Saari-Deorial Taal-Chopta-Tungnath-Chandrashila

Before the start of trip, the only place we had planned to visit was Chopta, we never realized we will touch so many places.  Although we had thought about this trip but never actually planned for it and it’s not safe stepping out without reservation with your wife and 1.6 year old kid, but life is all about chances we take.  The initial idea was to go on RE, just me and wife with Shaurya resting at sisters place, that couldn’t happen because of all apparent season. Finally got Harkrishan engaged in our plan, a day before the start of trip he was able to confirm and we were all set!!!!

Day 1:

We left Gurgaon at 4:30 on Fri (25th May), running 30 mins late as per our planned schedule, picked up Harkrishan from Delhi and left exactly at 6 A.M for our destination “Chopta”. Luckily we didn’t encounter any traffic jam till Haridwar, between Haridwar and Rishikesh it got difficult because of traffic and double lane highway come city road. You just can’t avoid that unless you cross between 10:00 P.M – 6:00A.M. This entire stretch of 22 KM took us almost 2 hrs.

Our first major stop for lunch was decided for DevPrayag, we had to cover up for the loss of time between Haridwar and Rishikesh.  I and Harkrishan had a fair bit of idea about the route till DevPrayag.  We reached DevPrayag around 2:30 P.M and stopped for lunch, it was just after Sangam, possibly the last dhabha in DevPrayag and not heavy on pocket. After enquiring about the route which no one really had a concrete idea, we left DevPrayag around 3:15pm towards Kedarnath.  You won’t get confused because till RudraPryag we need to follow one highway.

From DevPrayag we headed towards Srinagar, enquired further about the route and drove towards Kedarnath. You have to change the highway from Kedarnath; one goes towards Badrinath and other one towards Kedarnath. Luckily the policemen in RudraPrayag had a fair idea of route towards Chopta. I had two contacts who usually arrange the trekking trips, I got them from Travelmike.com.  While Harkrishan was driving, I started calling and ended up making contact with Lakhpat Singh Negi. He recommended us to come at Saari, stay a night either in Saari or Deorial Taal and then head towards Chopta. We weren’t completely satisfied but decided to make a decision as it comes.
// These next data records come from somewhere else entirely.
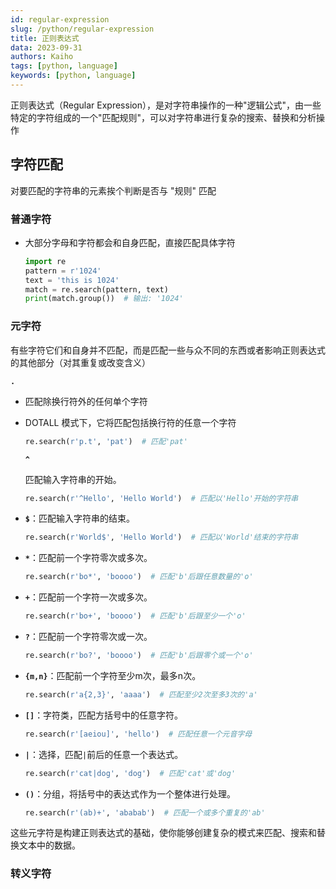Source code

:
 ```yaml
---
id: regular-expression
slug: /python/regular-expression
title: 正则表达式
data: 2023-09-31
authors: Kaiho
tags: [python, language]
keywords: [python, language]
---
```

正则表达式（Regular Expression），是对字符串操作的一种"逻辑公式"，由一些特定的字符组成的一个"匹配规则"，可以对字符串进行复杂的搜索、替换和分析操作



## 字符匹配

对要匹配的字符串的元素挨个判断是否与 "规则" 匹配



### 普通字符

- 大部分字母和字符都会和自身匹配，直接匹配具体字符

  ```py
  import re
  pattern = r'1024' 
  text = 'this is 1024'
  match = re.search(pattern, text)
  print(match.group())  # 输出: '1024'
  ```

  

### 元字符

有些字符它们和自身并不匹配，而是匹配一些与众不同的东西或者影响正则表达式的其他部分（对其重复或改变含义）

**`.`**

- 匹配除换行符外的任何单个字符

- DOTALL 模式下，它将匹配包括换行符的任意一个字符

   ```python
   re.search(r'p.t', 'pat')  # 匹配'pat'
   ```

   

   

   

   

   **`^`**

   匹配输入字符串的开始。

   ```python
   re.search(r'^Hello', 'Hello World')  # 匹配以'Hello'开始的字符串
   ```

- **`$`**：匹配输入字符串的结束。
   ```python
   re.search(r'World$', 'Hello World')  # 匹配以'World'结束的字符串
   ```

- **`*`**：匹配前一个字符零次或多次。
   ```python
   re.search(r'bo*', 'boooo')  # 匹配'b'后跟任意数量的'o'
   ```

- **`+`**：匹配前一个字符一次或多次。
   ```python
   re.search(r'bo+', 'boooo')  # 匹配'b'后跟至少一个'o'
   ```

- **`?`**：匹配前一个字符零次或一次。
   ```python
   re.search(r'bo?', 'boooo')  # 匹配'b'后跟零个或一个'o'
   ```

- **`{m,n}`**：匹配前一个字符至少m次，最多n次。
   ```python
   re.search(r'a{2,3}', 'aaaa')  # 匹配至少2次至多3次的'a'
   ```

- **`[]`**：字符类，匹配方括号中的任意字符。
   ```python
   re.search(r'[aeiou]', 'hello')  # 匹配任意一个元音字母
   ```

- **`|`**：选择，匹配`|`前后的任意一个表达式。
   ```python
   re.search(r'cat|dog', 'dog')  # 匹配'cat'或'dog'
   ```

- **`()`**：分组，将括号中的表达式作为一个整体进行处理。
  ```python
  re.search(r'(ab)+', 'ababab')  # 匹配一个或多个重复的'ab'
  ```

这些元字符是构建正则表达式的基础，使你能够创建复杂的模式来匹配、搜索和替换文本中的数据。







### 转义字符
Our next destination was Ukhimath; the road towards Ukhimath from RudraPrayag is almost single lane along Mandakni River. Before reaching Unkhimath we contacted Mr. Lakhpat Singh again and he was able to convince us for a stay in Saari or Deorial Taal.  We agreed because we had no confirmed booking in Chopta.  Till Ukhimath it’s almost plains, you drive along river Mandakni but temperature remains the same.  From Ukhimath we took a left and headed towards Saari village, the same road takes you towards Chopta as well.

From Unkhimath we were headed uphill, and real joy journey comes into picture. That drive itself was worth all the pain we took so far. Crossing through small villages, we reached a point we had to take a turn for Saari village, more uphill. That stretch was pretty scary, no evidence of human being for few kilometers. Finally we reached Saari village around 7:30 P.M and met Lakhpat Singh Negi.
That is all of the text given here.